Each line of the records containing "health" is to be copied out and returned.

==============================

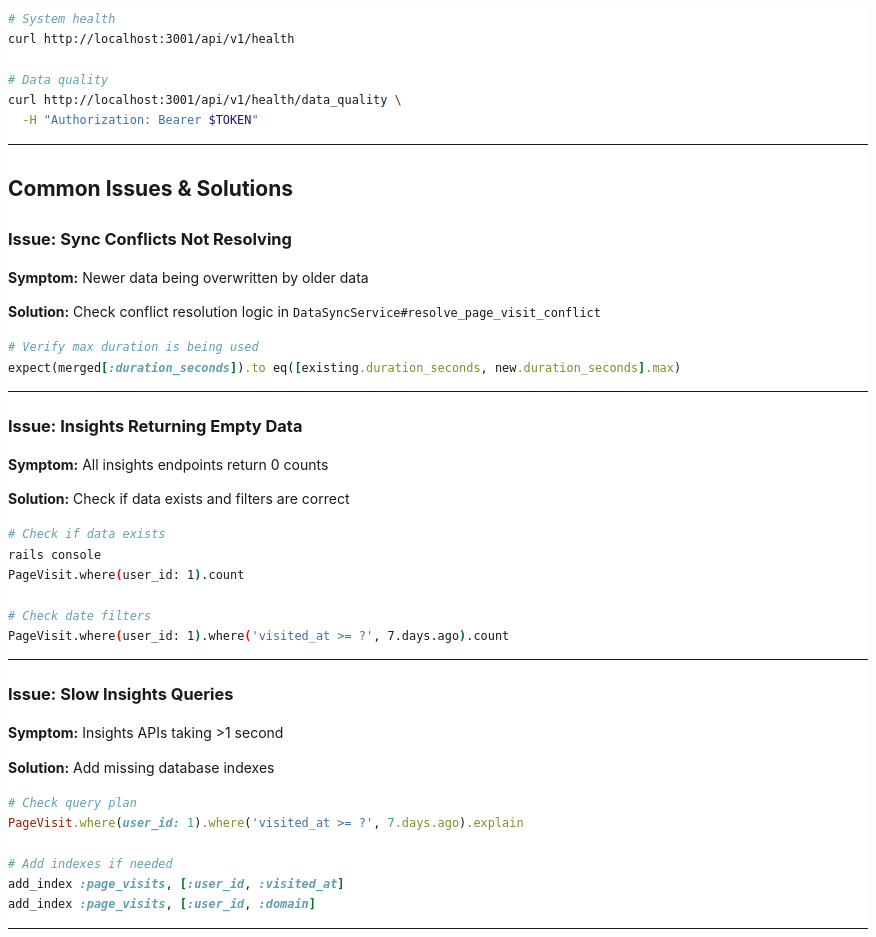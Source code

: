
 ```bash
# System health
curl http://localhost:3001/api/v1/health

# Data quality
curl http://localhost:3001/api/v1/health/data_quality \
  -H "Authorization: Bearer $TOKEN"
```

---

## Common Issues & Solutions

### Issue: Sync Conflicts Not Resolving

**Symptom:** Newer data being overwritten by older data

**Solution:** Check conflict resolution logic in `DataSyncService#resolve_page_visit_conflict`

```ruby
# Verify max duration is being used
expect(merged[:duration_seconds]).to eq([existing.duration_seconds, new.duration_seconds].max)
```

---

### Issue: Insights Returning Empty Data

**Symptom:** All insights endpoints return 0 counts

**Solution:** Check if data exists and filters are correct

```bash
# Check if data exists
rails console
PageVisit.where(user_id: 1).count

# Check date filters
PageVisit.where(user_id: 1).where('visited_at >= ?', 7.days.ago).count
```

---

### Issue: Slow Insights Queries

**Symptom:** Insights APIs taking >1 second

**Solution:** Add missing database indexes

```ruby
# Check query plan
PageVisit.where(user_id: 1).where('visited_at >= ?', 7.days.ago).explain

# Add indexes if needed
add_index :page_visits, [:user_id, :visited_at]
add_index :page_visits, [:user_id, :domain]
```

---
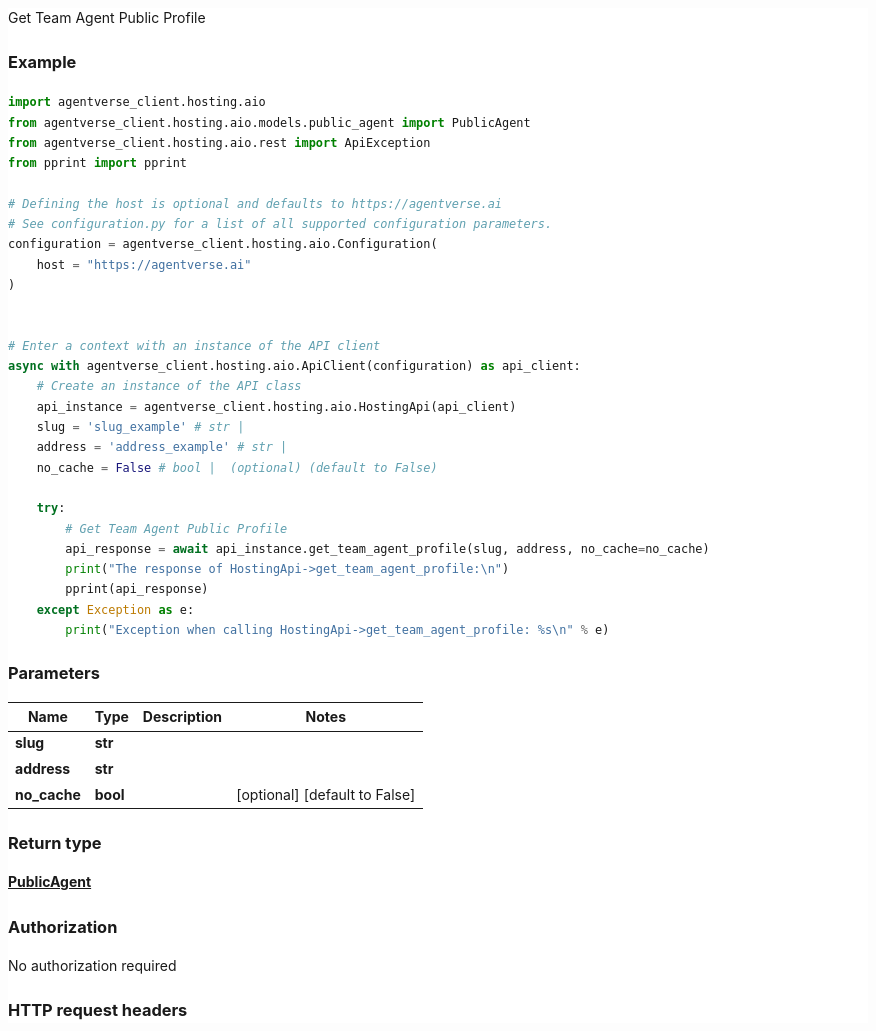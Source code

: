 Get Team Agent Public Profile

### Example


```python
import agentverse_client.hosting.aio
from agentverse_client.hosting.aio.models.public_agent import PublicAgent
from agentverse_client.hosting.aio.rest import ApiException
from pprint import pprint

# Defining the host is optional and defaults to https://agentverse.ai
# See configuration.py for a list of all supported configuration parameters.
configuration = agentverse_client.hosting.aio.Configuration(
    host = "https://agentverse.ai"
)


# Enter a context with an instance of the API client
async with agentverse_client.hosting.aio.ApiClient(configuration) as api_client:
    # Create an instance of the API class
    api_instance = agentverse_client.hosting.aio.HostingApi(api_client)
    slug = 'slug_example' # str | 
    address = 'address_example' # str | 
    no_cache = False # bool |  (optional) (default to False)

    try:
        # Get Team Agent Public Profile
        api_response = await api_instance.get_team_agent_profile(slug, address, no_cache=no_cache)
        print("The response of HostingApi->get_team_agent_profile:\n")
        pprint(api_response)
    except Exception as e:
        print("Exception when calling HostingApi->get_team_agent_profile: %s\n" % e)
```



### Parameters


Name | Type | Description  | Notes
------------- | ------------- | ------------- | -------------
 **slug** | **str**|  | 
 **address** | **str**|  | 
 **no_cache** | **bool**|  | [optional] [default to False]

### Return type

[**PublicAgent**](PublicAgent.md)

### Authorization

No authorization required

### HTTP request headers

==============================

RESPONSE AREA:
# System health
curl http://localhost:3001/api/v1/health
curl http://localhost:3001/api/v1/health/data_quality \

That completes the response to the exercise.